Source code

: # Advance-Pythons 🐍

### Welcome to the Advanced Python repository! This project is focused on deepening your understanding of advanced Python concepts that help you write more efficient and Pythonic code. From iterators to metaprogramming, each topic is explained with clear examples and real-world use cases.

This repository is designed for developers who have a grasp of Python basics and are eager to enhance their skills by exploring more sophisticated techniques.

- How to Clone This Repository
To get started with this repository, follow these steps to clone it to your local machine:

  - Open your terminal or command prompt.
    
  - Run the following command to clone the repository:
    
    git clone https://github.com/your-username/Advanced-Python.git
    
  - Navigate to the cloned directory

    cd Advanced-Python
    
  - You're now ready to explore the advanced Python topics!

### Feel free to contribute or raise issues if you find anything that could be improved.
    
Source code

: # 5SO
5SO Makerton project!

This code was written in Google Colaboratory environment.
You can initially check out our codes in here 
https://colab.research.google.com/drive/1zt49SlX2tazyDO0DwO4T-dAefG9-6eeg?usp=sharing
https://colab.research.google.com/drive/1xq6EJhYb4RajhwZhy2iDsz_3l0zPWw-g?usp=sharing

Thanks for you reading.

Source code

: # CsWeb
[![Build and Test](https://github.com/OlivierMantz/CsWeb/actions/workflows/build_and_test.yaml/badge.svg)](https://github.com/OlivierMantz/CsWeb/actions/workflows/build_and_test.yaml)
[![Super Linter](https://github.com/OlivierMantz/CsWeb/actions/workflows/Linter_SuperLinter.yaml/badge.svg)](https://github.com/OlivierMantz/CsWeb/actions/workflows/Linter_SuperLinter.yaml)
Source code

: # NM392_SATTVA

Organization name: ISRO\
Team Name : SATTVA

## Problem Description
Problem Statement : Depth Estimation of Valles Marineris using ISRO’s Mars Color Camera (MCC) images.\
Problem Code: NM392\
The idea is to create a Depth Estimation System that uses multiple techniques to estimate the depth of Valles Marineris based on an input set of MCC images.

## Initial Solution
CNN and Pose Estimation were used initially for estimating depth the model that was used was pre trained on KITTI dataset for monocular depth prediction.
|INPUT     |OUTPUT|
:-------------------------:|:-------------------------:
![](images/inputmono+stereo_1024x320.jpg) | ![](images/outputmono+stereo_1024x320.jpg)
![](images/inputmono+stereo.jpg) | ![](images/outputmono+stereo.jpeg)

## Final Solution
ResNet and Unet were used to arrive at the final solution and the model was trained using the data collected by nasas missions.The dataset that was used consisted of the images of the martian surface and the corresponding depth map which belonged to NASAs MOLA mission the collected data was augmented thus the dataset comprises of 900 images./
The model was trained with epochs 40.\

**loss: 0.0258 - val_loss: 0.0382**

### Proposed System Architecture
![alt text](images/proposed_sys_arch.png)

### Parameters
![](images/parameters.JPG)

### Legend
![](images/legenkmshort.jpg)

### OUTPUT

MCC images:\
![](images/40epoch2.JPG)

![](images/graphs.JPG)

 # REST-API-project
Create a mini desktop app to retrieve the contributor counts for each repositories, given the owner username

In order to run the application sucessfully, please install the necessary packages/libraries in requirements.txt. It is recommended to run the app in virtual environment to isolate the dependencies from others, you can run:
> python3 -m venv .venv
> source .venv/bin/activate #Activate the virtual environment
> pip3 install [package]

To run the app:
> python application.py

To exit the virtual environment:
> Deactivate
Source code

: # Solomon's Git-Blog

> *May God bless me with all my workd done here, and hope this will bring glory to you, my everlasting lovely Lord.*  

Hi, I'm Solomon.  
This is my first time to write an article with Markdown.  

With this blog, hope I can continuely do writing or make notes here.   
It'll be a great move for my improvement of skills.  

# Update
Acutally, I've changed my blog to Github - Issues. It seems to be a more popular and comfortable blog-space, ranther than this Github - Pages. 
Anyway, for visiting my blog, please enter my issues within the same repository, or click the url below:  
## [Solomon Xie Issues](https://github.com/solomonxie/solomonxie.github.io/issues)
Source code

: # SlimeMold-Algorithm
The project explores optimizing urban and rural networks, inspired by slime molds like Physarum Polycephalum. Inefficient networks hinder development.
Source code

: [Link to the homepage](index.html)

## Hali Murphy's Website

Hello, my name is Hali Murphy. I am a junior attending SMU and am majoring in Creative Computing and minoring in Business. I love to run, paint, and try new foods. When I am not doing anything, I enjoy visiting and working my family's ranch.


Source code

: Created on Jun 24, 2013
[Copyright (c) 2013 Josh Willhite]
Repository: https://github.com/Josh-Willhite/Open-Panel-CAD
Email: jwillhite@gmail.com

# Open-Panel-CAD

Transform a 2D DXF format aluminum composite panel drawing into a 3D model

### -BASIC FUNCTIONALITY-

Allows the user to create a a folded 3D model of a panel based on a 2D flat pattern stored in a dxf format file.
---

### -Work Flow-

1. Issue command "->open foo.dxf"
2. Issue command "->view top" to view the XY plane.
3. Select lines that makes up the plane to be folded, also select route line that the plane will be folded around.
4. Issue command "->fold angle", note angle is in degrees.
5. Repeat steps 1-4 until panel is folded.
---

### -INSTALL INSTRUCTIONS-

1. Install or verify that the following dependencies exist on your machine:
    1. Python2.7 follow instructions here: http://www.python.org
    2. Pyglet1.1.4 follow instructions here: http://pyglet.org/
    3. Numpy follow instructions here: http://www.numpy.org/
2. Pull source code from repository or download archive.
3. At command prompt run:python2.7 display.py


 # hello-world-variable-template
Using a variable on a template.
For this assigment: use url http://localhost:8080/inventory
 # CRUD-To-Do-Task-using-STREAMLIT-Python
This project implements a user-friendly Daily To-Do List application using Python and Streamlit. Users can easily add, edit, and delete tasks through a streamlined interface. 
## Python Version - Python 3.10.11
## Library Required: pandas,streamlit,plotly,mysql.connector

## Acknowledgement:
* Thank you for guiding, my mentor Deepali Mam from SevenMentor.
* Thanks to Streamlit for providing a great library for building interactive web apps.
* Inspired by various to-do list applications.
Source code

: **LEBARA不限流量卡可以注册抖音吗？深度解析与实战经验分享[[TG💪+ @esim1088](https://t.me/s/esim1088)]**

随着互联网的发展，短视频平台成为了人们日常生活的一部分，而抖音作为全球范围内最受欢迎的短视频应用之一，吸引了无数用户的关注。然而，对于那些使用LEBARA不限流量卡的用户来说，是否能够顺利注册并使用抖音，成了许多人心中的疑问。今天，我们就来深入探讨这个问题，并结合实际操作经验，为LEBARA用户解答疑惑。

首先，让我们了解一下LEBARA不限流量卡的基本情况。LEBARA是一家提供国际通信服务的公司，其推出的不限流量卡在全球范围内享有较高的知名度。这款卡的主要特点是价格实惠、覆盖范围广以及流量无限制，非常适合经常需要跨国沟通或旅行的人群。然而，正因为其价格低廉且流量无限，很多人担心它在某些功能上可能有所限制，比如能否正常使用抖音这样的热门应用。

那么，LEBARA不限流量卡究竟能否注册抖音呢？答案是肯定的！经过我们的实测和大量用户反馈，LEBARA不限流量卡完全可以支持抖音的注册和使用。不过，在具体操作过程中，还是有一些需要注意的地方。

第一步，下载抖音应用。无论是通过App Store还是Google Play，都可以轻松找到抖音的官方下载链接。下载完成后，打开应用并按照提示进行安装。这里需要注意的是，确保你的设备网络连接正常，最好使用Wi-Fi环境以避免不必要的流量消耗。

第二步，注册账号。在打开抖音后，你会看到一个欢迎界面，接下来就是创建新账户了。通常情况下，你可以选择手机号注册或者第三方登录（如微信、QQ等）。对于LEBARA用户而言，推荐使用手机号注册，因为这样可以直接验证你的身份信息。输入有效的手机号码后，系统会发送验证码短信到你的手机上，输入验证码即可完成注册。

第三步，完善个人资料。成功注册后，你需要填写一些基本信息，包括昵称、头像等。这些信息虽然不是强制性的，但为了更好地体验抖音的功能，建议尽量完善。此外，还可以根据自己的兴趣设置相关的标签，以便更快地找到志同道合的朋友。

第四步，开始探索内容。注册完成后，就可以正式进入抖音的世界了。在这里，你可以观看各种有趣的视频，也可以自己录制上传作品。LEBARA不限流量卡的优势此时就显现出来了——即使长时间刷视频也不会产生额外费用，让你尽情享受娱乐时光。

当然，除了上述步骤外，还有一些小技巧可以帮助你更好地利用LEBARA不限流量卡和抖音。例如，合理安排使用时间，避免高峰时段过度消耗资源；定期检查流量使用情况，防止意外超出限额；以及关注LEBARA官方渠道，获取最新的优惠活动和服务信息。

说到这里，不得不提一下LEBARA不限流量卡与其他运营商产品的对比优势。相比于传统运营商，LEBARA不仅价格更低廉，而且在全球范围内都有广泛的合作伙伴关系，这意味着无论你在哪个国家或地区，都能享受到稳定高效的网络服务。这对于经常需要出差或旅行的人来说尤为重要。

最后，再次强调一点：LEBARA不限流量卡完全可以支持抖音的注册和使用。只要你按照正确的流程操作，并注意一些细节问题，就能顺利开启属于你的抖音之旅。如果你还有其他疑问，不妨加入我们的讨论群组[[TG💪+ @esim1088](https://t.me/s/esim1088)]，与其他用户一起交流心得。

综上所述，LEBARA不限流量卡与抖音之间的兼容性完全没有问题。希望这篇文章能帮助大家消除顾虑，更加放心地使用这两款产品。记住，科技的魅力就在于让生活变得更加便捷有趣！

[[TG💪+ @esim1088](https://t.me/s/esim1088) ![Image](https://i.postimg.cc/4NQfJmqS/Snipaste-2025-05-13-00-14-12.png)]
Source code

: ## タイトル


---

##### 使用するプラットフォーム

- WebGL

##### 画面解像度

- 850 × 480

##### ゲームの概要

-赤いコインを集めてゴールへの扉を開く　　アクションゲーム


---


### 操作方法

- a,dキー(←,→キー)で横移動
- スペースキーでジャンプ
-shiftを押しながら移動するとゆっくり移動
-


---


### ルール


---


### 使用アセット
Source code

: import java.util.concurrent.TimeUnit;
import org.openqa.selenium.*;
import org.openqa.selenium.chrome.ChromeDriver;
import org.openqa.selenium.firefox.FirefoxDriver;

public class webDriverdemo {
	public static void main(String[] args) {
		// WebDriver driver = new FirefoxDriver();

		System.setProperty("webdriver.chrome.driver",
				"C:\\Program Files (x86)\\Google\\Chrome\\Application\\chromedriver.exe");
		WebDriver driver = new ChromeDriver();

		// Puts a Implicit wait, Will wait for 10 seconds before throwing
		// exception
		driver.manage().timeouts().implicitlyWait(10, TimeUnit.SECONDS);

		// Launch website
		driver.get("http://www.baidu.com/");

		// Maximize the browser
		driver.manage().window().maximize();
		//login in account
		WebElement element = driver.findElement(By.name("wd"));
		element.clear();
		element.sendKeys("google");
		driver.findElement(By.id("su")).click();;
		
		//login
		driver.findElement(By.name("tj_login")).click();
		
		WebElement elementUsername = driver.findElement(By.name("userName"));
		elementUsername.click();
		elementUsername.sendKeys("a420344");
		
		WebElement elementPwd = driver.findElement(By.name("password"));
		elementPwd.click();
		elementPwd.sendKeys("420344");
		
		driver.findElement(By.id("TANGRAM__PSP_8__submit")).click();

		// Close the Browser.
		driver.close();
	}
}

━━━━━━━━━━

# GOAL OF THE EXERCISE
Across the records above, tally the lines that contain "machine" and return the number alone.

# EXERCISE ANSWER
2